The fallout from Europe's escalating debt crisis has been a boon for Canadian companies that need to boost their cash reserves.
Global investors have flocked to havens such as the United States and the United Kingdom, pushing their government bond yields to below 2 per cent. Yields are considered a measure of risk: The lower they are, the less nervous investors are.
The Canadian government, too, has benefitted from the drop, making life easier for Canadian companies. Interest rates for corporate debt are derived from government bond yields, so the farther yields drop, the cheaper it is for companies to raise cash.
On Wednesday, Bell Canada sold $1-billion of debt at its lowest rate in 65 years. On Thursday, oil sands giant Canadian Natural Resources hopped on the same train, selling $500-million of debt that pays just 3.05 per cent annually, another extremely low rate.
While these yields are beneficial to issuers, they are also skewing the market's risk-return dynamic. In every facet of finance, the bigger the risk that investors take, the better their return is supposed to be.
In some respects, this still holds true in bond markets. Riskier companies have to shell out more than the 3.35 per cent Bell will now pay annually on its new debt. Because all yields have dropped, however, a high-risk issuer that once had to pay 14 per cent can now pay about 8 per cent – and some people argue the systemic market risk is just as high. Last month, higher-yield issuer Aimia Inc. (previously known as Groupe Aeroplan) sold debt with a 5.6-per-cent interest rate, its lowest ever.
This fundamental problem worries high-yield bond manager Barry Allan, who earlier this week held a conference call to explain how complex the issue has become.
His company, Marret Asset Management, runs a flagship fund that until Wednesday was supposed to offer investors an 8-per-cent return annually. He has had to cut the fund's distribution because the high-yield products in which he invests simply don't pay what they used to, so much so that the fund isn't even earning the 8 per cent it pays out.
Because Canada and the U.S. are seeing such low rates, Mr. Allan worries that investors aren't adequately compensated for the chance of losing their money. "The risk in the marketplace well exceeds the returns available," he said on a conference call with money managers. "People are reaching for yield and taking risks that they don't want to take."
The search for yield isn't new; investors have long sought out securities such as real estate investment trusts and pipeline stocks that pay big dividends.
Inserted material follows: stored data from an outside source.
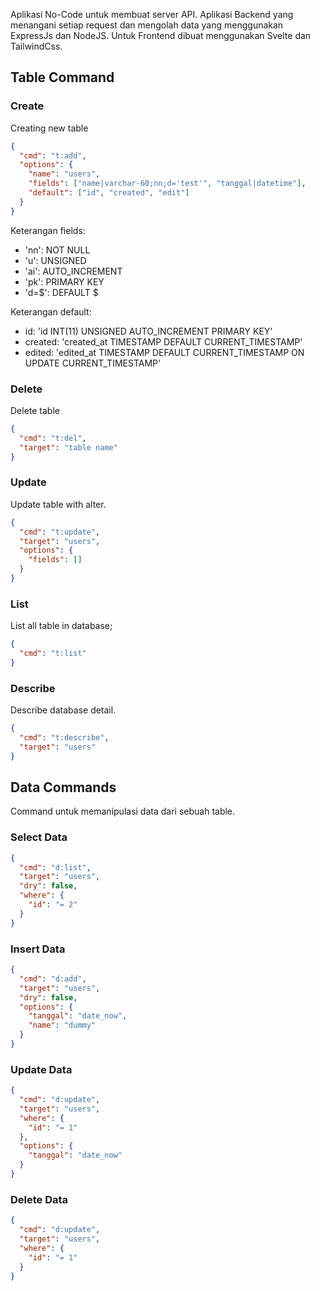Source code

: Aplikasi No-Code untuk membuat server API. Aplikasi Backend yang menangani
setiap request dan mengolah data yang menggunakan ExpressJs dan NodeJS.
Untuk Frontend dibuat menggunakan Svelte dan TailwindCss.

## Table Command

### Create

Creating new table

```json
{
  "cmd": "t:add",
  "options": {
    "name": "users",
    "fields": ["name|varchar-60;nn;d='test'", "tanggal|datetime"],
    "default": ["id", "created", "edit"]
  }
}
```

Keterangan fields:

- 'nn': NOT NULL
- 'u': UNSIGNED
- 'ai': AUTO_INCREMENT
- 'pk': PRIMARY KEY
- 'd=$': DEFAULT $

Keterangan default:

- id: 'id INT(11) UNSIGNED AUTO_INCREMENT PRIMARY KEY'
- created: 'created_at TIMESTAMP DEFAULT CURRENT_TIMESTAMP'
- edited: 'edited_at TIMESTAMP DEFAULT CURRENT_TIMESTAMP ON UPDATE CURRENT_TIMESTAMP'

### Delete

Delete table

```json
{
  "cmd": "t:del",
  "target": "table name"
}
```

### Update

Update table with alter.

```json
{
  "cmd": "t:update",
  "target": "users",
  "options": {
    "fields": []
  }
}
```

### List

List all table in database;

```json
{
  "cmd": "t:list"
}
```

### Describe

Describe database detail.

```json
{
  "cmd": "t:describe",
  "target": "users"
}
```

## Data Commands

Command untuk memanipulasi data dari sebuah table.

### Select Data

```json
{
  "cmd": "d:list",
  "target": "users",
  "dry": false,
  "where": {
    "id": "= 2"
  }
}
```

### Insert Data

```json
{
  "cmd": "d:add",
  "target": "users",
  "dry": false,
  "options": {
    "tanggal": "date_now",
    "name": "dummy"
  }
}
```

### Update Data

```json
{
  "cmd": "d:update",
  "target": "users",
  "where": {
    "id": "= 1"
  },
  "options": {
    "tanggal": "date_now"
  }
}
```

### Delete Data

```json
{
  "cmd": "d:update",
  "target": "users",
  "where": {
    "id": "= 1"
  }
}
```
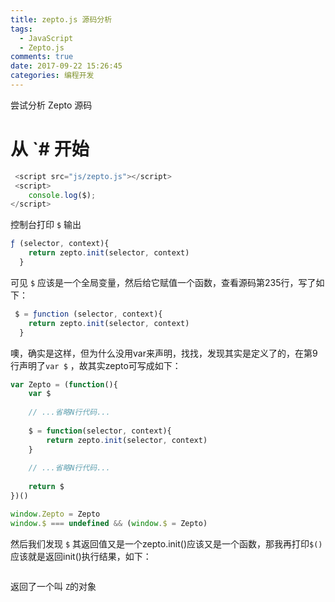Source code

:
 ```yaml
---
title: zepto.js 源码分析
tags:
  - JavaScript
  - Zepto.js
comments: true
date: 2017-09-22 15:26:45
categories: 编程开发
---
```


尝试分析 Zepto 源码

#  从 `#   开始

<!--more-->

```javascript
 <script src="js/zepto.js"></script>
 <script>
    console.log($);
</script>
```
控制台打印 `$` 输出 
```javascript
ƒ (selector, context){
    return zepto.init(selector, context)
  }
```
可见 `$` 应该是一个全局变量，然后给它赋值一个函数，查看源码第235行，写了如下：
```javascript
 $ = ƒunction (selector, context){
    return zepto.init(selector, context)
  }
```
噢，确实是这样，但为什么没用var来声明，找找，发现其实是定义了的，在第9行声明了`var $` ，故其实zepto可写成如下：

```javascript
var Zepto = (function(){
    var $
    
    // ...省略N行代码...
    
    $ = function(selector, context){
        return zepto.init(selector, context)
    }
    
    // ...省略N行代码...
    
    return $
})()

window.Zepto = Zepto
window.$ === undefined && (window.$ = Zepto)
```

然后我们发现 `$` 其返回值又是一个zepto.init()应该又是一个函数，那我再打印`$()`应该就是返回init()执行结果，如下：

```javascript

```
返回了一个叫 `Z`的对象
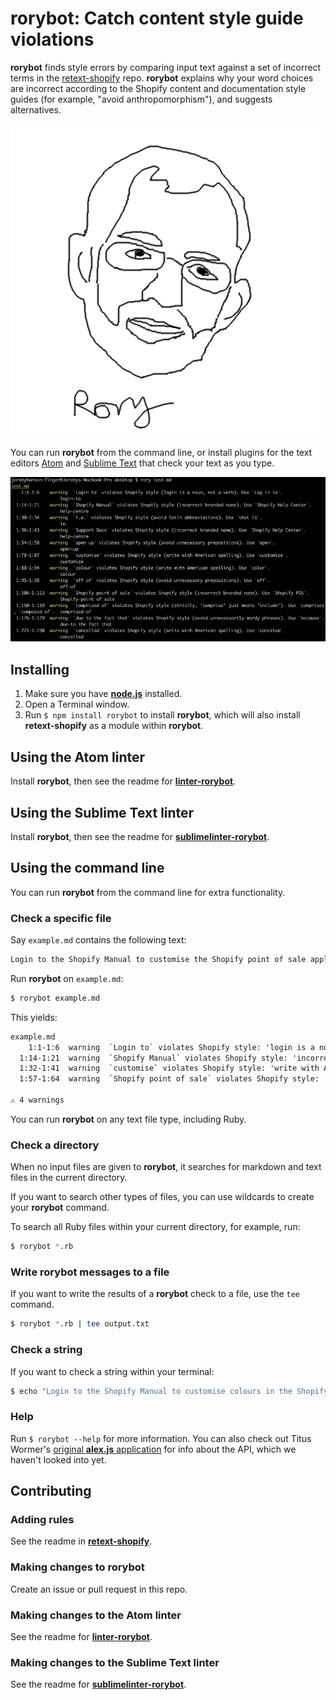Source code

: # rorybot: Catch content style guide violations

**rorybot** finds style errors by comparing input text against a set of incorrect terms in the [retext-shopify](https://github.com/Shopify/retext-shopify) repo. **rorybot** explains why your word choices are incorrect according to the Shopify content and documentation style guides (for example, "avoid anthropomorphism"), and suggests alternatives.

![rorybot logo](rorybotlogo.png)

You can run **rorybot** from the command line, or install plugins for the text editors [Atom](https://github.com/Shopify/linter-rorybot) and [Sublime Text](https://github.com/Shopify/sublimelinter-rorybot) that check your text as you type.

![rorybot command line screenshot](rorybot-cmd-screenshot.jpg)

## Installing

1. Make sure you have [**node.js**](https://nodejs.org/en/download/) installed.
2. Open a Terminal window.
3. Run ```$ npm install rorybot``` to install **rorybot**, which will also install **retext-shopify** as a module within **rorybot**.

## Using the Atom linter

Install **rorybot**, then see the readme for [**linter-rorybot**](https://github.com/Shopify/linter-rorybot).

## Using the Sublime Text linter

Install **rorybot**, then see the readme for [**sublimelinter-rorybot**](https://github.com/Shopify/sublimelinter-rorybot).

## Using the command line

You can run **rorybot** from the command line for extra functionality.

### Check a specific file

Say `example.md` contains the following text:

```md
Login to the Shopify Manual to customise the Shopify point of sale application. 
```

Run **rorybot** on `example.md`:

```sh
$ rorybot example.md
```

This yields:

```txt
example.md
    1:1-1:6  warning  `Login to` violates Shopify style: 'login is a noun, not a verb.' Use `Log into`.              login-to
  1:14-1:21  warning  `Shopify Manual` violates Shopify style: 'incorrect branded name.' Use `Shopify Help Center`.  help-centre
  1:32-1:41  warning  `customise` violates Shopify style: 'write with American spelling.' Use `customize`.           customise
  1:57-1:64  warning  `Shopify point of sale` violates Shopify style: 'incorrect branded name.' Use `Shopify POS`.   Shopify-point of sale

⚠ 4 warnings
```

You can run **rorybot** on any text file type, including Ruby.

### Check a directory

When no input files are given to **rorybot**, it searches for markdown and text files in the current directory.

If you want to search other types of files, you can use wildcards to create your **rorybot** command.

To search all Ruby files within your current directory, for example, run:

```sh
$ rorybot *.rb
```
### Write rorybot messages to a file

If you want to write the results of a **rorybot** check to a file, use the `tee` command.

```sh
$ rorybot *.rb | tee output.txt
```

### Check a string

If you want to check a string within your terminal:

```sh
$ echo "Login to the Shopify Manual to customise colours in the Shopify point of sale application." | rorybot
```

### Help

Run `$ rorybot --help` for more information. You can also check out Titus Wormer's [original **alex.js** application](https://github.com/wooorm/alex) for info about the API, which we haven't looked into yet.

## Contributing

### Adding rules

See the readme in [**retext-shopify**](https://github.com/Shopify/retext-shopify).

### Making changes to rorybot

Create an issue or pull request in this repo.

### Making changes to the Atom linter

See the readme for [**linter-rorybot**](https://github.com/Shopify/linter-rorybot).

### Making changes to the Sublime Text linter

See the readme for [**sublimelinter-rorybot**](https://github.com/Shopify/sublimelinter-rorybot).
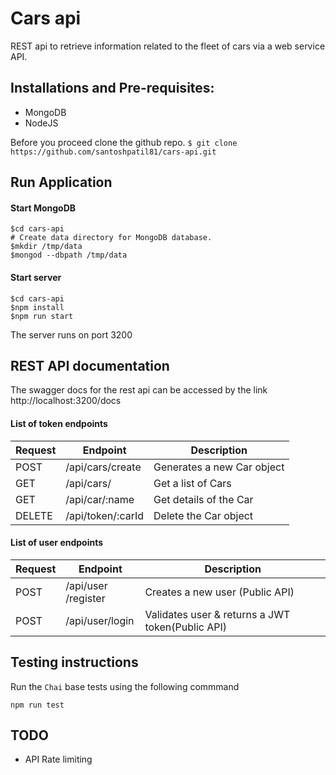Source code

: # Cars api
REST api to retrieve information related to the fleet of cars via a web service API.

## Installations and Pre-requisites:
* MongoDB
* NodeJS

Before you proceed clone the github repo.
```$ git clone https://github.com/santoshpatil81/cars-api.git ```

## Run Application

#### Start MongoDB
```
$cd cars-api
# Create data directory for MongoDB database.
$mkdir /tmp/data
$mongod --dbpath /tmp/data

```
#### Start server
```
$cd cars-api
$npm install
$npm run start
```
The server runs on port 3200


## REST API documentation

The swagger docs for the rest api can be accessed by the link http://localhost:3200/docs

#### List of token endpoints

| Request|  Endpoint                    |  Description                         |
| ------ | ---------------------------- | ------------------------------------ |
| POST   | ​/api​/cars​/create          | Generates a new Car object           |
| GET    | /api​/cars​/                 | Get a list of Cars                   |
| GET    | /api​/car​/:name             | Get details of the Car               |
| DELETE | /api​/token​/:carId          | Delete the Car object                |

#### List of user endpoints

| Request|  Endpoint                    |  Description                         |
|--------|------------------------------|--------------------------------------|
| POST   | /api​/user​/register           | Creates a new user (Public API)      |
| POST   | /api​/user​/login              | Validates user & returns a JWT token(Public API)  |


## Testing instructions

Run the `Chai` base tests using the following commmand

`npm run test`


## TODO
* API Rate limiting


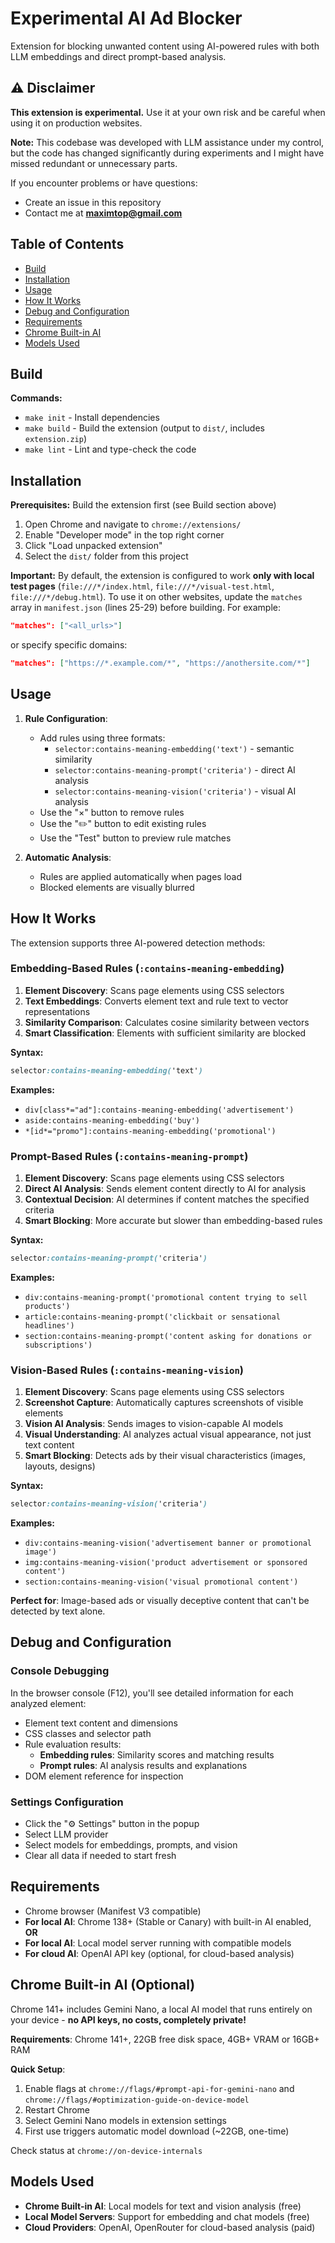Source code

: # Experimental AI Ad Blocker

Extension for blocking unwanted content using AI-powered rules with both LLM embeddings and direct prompt-based analysis.

## ⚠️ Disclaimer

**This extension is experimental.** Use it at your own risk and be careful when using it on production websites.

**Note:** This codebase was developed with LLM assistance under my control, but the code has changed significantly during experiments and I might have missed redundant or unnecessary parts.

If you encounter problems or have questions:
- Create an issue in this repository
- Contact me at **maximtop@gmail.com**

## Table of Contents

- [Build](#build)
- [Installation](#installation)
- [Usage](#usage)
- [How It Works](#how-it-works)
- [Debug and Configuration](#debug-and-configuration)
- [Requirements](#requirements)
- [Chrome Built-in AI](#chrome-built-in-ai-optional)
- [Models Used](#models-used)

## Build

**Commands:**
- `make init` - Install dependencies
- `make build` - Build the extension (output to `dist/`, includes `extension.zip`)
- `make lint` - Lint and type-check the code

## Installation

**Prerequisites:** Build the extension first (see Build section above)

1. Open Chrome and navigate to `chrome://extensions/`
2. Enable "Developer mode" in the top right corner
3. Click "Load unpacked extension"
4. Select the `dist/` folder from this project

**Important:** By default, the extension is configured to work **only with local test pages** (`file:///*/index.html`, `file:///*/visual-test.html`, `file:///*/debug.html`). To use it on other websites, update the `matches` array in `manifest.json` (lines 25-29) before building. For example:
```json
"matches": ["<all_urls>"]
```
or specify specific domains:
```json
"matches": ["https://*.example.com/*", "https://anothersite.com/*"]
```

## Usage

1. **Rule Configuration**:
   - Add rules using three formats:
     - `selector:contains-meaning-embedding('text')` - semantic similarity
     - `selector:contains-meaning-prompt('criteria')` - direct AI analysis
     - `selector:contains-meaning-vision('criteria')` - visual AI analysis
   - Use the "×" button to remove rules
   - Use the "✏️" button to edit existing rules
   - Use the "Test" button to preview rule matches

2. **Automatic Analysis**:
   - Rules are applied automatically when pages load
   - Blocked elements are visually blurred

## How It Works

The extension supports three AI-powered detection methods:

### Embedding-Based Rules (`:contains-meaning-embedding`)
1. **Element Discovery**: Scans page elements using CSS selectors
2. **Text Embeddings**: Converts element text and rule text to vector representations
3. **Similarity Comparison**: Calculates cosine similarity between vectors
4. **Smart Classification**: Elements with sufficient similarity are blocked

**Syntax:**
```css
selector:contains-meaning-embedding('text')
```

**Examples:**
- `div[class*="ad"]:contains-meaning-embedding('advertisement')`
- `aside:contains-meaning-embedding('buy')`
- `*[id*="promo"]:contains-meaning-embedding('promotional')`

### Prompt-Based Rules (`:contains-meaning-prompt`)
1. **Element Discovery**: Scans page elements using CSS selectors
2. **Direct AI Analysis**: Sends element content directly to AI for analysis
3. **Contextual Decision**: AI determines if content matches the specified criteria
4. **Smart Blocking**: More accurate but slower than embedding-based rules

**Syntax:**
```css
selector:contains-meaning-prompt('criteria')
```

**Examples:**
- `div:contains-meaning-prompt('promotional content trying to sell products')`
- `article:contains-meaning-prompt('clickbait or sensational headlines')`
- `section:contains-meaning-prompt('content asking for donations or subscriptions')`

### Vision-Based Rules (`:contains-meaning-vision`)
1. **Element Discovery**: Scans page elements using CSS selectors
2. **Screenshot Capture**: Automatically captures screenshots of visible elements
3. **Vision AI Analysis**: Sends images to vision-capable AI models
4. **Visual Understanding**: AI analyzes actual visual appearance, not just text content
5. **Smart Blocking**: Detects ads by their visual characteristics (images, layouts, designs)

**Syntax:**
```css
selector:contains-meaning-vision('criteria')
```

**Examples:**
- `div:contains-meaning-vision('advertisement banner or promotional image')`
- `img:contains-meaning-vision('product advertisement or sponsored content')`
- `section:contains-meaning-vision('visual promotional content')`

**Perfect for**: Image-based ads or visually deceptive content that can't be detected by text alone.

## Debug and Configuration

### Console Debugging
In the browser console (F12), you'll see detailed information for each analyzed element:

- Element text content and dimensions
- CSS classes and selector path
- Rule evaluation results:
  - **Embedding rules**: Similarity scores and matching results
  - **Prompt rules**: AI analysis results and explanations
- DOM element reference for inspection

### Settings Configuration
- Click the "⚙️ Settings" button in the popup
- Select LLM provider
- Select models for embeddings, prompts, and vision
- Clear all data if needed to start fresh

## Requirements

- Chrome browser (Manifest V3 compatible)
- **For local AI**: Chrome 138+ (Stable or Canary) with built-in AI enabled, **OR**
- **For local AI**: Local model server running with compatible models
- **For cloud AI**: OpenAI API key (optional, for cloud-based analysis)

## Chrome Built-in AI (Optional)

Chrome 141+ includes Gemini Nano, a local AI model that runs entirely on your device - **no API keys, no costs, completely private!**

**Requirements**: Chrome 141+, 22GB free disk space, 4GB+ VRAM or 16GB+ RAM

**Quick Setup**:
1. Enable flags at `chrome://flags/#prompt-api-for-gemini-nano` and `chrome://flags/#optimization-guide-on-device-model`
2. Restart Chrome
3. Select Gemini Nano models in extension settings
4. First use triggers automatic model download (~22GB, one-time)

Check status at `chrome://on-device-internals`

## Models Used

- **Chrome Built-in AI**: Local models for text and vision analysis (free)
- **Local Model Servers**: Support for embedding and chat models (free)
- **Cloud Providers**: OpenAI, OpenRouter for cloud-based analysis (paid)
But the bond market is much bigger than the stock market, and sizable funds have to go fishing for yield in the bigger pond.
The problem is that the pickings for Canadian high-yield debt are slim, and heavy demand with limited supply is pushing prices higher. (Yields move in the opposite direction of prices.) "Mutual funds are chasing the same kind of debt that is already scant," said Jean-François Godin, a fixed-income analyst at Desjardins Securities.
The market isn't totally out of whack, however. As Europe's debt concerns deepen, corporate spreads over government bonds have widened, meaning investors have been demanding more interest for the risk of investing in a company rather than a supposedly safer government bond. Still, the total interest rate they are paid has fallen because government rates have plunged so fast that they more than compensate for bigger spreads.
Mr. Allan is shocked that investors are willing to accept rock-bottom rates, because he's worried that Europe's woes will eventually be repeated in Japan and the United States. "We fundamentally believe that we're in a global sovereign-debt crisis."